Boeings tab for the MAX blunder 9 billion USD, and counting. The low-cost airlines negative impact on the airline industry finances in general has among other things affected fuel reserves (proven by two recent accidents), pilot training (proven over and over, incl. the two MAX accidents) and duty times (numerous fatigue related incidents). It has also reached the factory floor, where Boeings cost-cutting ambitions might set a new world record for a costly misguided savings program.
Not only cell-phones. China keeps competing on an un-level playing field. Not only have both Airbus and Boeing assembly plants in China, where Chinese technicians can learn most of what they need to know. The rest China needs to know, they get by state encouraged high level hacking. Billions of dollars and several years have been saved in developing their own aircraft industry. The C919 is a relatively new narrow-body jet built by the Commercial Aircraft Corporation of China, or COMAC for short. It might even be good. Time for market entry uncertain.
Bankruptcy. Germania is one of a rapidly growing list of European airlines to fail in the past two years. In 2017, two large European carriers went bankrupt in quick succession: Monarch in the UK, Air Berlin. Alitalia would have been added to that list, had not the Italian government intervened. Last autumn, a number of smaller airlines failed: Latvia-based Primera Air, Cobalt Air of Cyprus, Germany’s Azur Air, Lithuania’s Small Planet Airlines and the Swiss SkyWork. Fuel prices, weak Euro against USD are blamed but the major factor is the increase of the capacity of the low-cost sector (11% last quarter 2018). Ryanair reported its first loss since 2014 (€22M), Norwegian and Wizz are also in trouble.

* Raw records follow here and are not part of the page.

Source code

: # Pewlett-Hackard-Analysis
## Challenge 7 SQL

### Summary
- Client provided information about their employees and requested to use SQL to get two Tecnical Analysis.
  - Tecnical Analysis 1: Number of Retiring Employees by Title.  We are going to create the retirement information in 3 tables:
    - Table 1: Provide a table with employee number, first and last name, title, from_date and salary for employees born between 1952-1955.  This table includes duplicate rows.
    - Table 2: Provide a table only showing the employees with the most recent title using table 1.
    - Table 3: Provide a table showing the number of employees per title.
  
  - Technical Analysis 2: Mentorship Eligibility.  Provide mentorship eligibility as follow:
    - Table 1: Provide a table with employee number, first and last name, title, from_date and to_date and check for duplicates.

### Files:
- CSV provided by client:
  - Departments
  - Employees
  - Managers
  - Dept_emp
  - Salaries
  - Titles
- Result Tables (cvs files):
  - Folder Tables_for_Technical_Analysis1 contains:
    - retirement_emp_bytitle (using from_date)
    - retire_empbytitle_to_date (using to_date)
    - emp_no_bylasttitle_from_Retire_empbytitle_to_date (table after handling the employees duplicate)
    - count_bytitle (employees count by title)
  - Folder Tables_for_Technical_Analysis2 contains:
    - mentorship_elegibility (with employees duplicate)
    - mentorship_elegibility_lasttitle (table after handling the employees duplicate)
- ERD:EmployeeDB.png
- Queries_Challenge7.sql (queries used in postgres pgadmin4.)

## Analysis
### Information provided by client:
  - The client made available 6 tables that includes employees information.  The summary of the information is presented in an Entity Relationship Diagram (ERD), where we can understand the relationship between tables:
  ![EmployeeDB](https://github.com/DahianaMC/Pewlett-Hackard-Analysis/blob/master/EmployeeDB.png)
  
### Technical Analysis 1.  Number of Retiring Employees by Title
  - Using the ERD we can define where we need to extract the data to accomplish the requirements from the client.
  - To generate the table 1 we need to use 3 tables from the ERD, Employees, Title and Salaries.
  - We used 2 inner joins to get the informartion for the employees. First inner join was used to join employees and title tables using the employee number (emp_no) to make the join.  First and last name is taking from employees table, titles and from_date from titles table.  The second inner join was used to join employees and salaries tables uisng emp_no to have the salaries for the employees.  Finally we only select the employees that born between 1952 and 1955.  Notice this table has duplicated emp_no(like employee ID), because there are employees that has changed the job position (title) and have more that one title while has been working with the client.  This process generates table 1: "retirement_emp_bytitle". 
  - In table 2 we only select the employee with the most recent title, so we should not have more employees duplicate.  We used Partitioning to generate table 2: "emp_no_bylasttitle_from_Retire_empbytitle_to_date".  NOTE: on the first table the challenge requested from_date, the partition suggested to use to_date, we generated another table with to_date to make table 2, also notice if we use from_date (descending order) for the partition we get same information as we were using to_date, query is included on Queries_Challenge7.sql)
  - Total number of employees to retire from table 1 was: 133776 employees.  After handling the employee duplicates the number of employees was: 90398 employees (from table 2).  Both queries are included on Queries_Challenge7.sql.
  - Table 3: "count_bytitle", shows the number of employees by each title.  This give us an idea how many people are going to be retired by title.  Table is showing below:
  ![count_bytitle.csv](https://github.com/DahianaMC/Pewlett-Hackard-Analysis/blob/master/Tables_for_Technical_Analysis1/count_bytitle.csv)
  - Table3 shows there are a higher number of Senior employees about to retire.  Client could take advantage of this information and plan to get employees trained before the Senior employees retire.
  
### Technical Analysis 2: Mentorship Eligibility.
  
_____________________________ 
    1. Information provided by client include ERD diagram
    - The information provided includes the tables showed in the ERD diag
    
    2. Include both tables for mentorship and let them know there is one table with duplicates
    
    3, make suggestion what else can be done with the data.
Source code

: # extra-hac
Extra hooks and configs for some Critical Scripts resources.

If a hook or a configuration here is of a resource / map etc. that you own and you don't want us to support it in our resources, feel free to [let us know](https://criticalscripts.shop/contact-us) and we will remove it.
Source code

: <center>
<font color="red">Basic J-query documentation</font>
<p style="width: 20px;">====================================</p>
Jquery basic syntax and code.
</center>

Maintenance. An other new area also affected by cost-cutting is aircraft overhaul. Airline mechanics say they feel pressured by management to look the other way when they see potential safety problems on airplanes, an eight-month-long CBS News investigation reveals. In some of the cases, the Federal Aviation Administration (FAA) agreed with those mechanics. ”Accident waiting to happen” They blame it on an economic reality of the airline business: a plane only makes an airline money when it’s flying passengers. Whistleblowers working for Southwest Airline – a hard core low-cost company, also the first one – are allegedly risking their employment status.
Otherwise, things are fine…….
Not so much in general aviation. The number of accidents of accidents during 2017 was 1.316 (one thousand three hundred and sixteen). And that was and improvement – by 19 from previous year. They also managed to kill only 350 compared to 412 in 2016. Since planes seldom fall apart these days, the comparison with the next to zero accidents in the airline industry, the facts says something about the value of pilot training – and testing.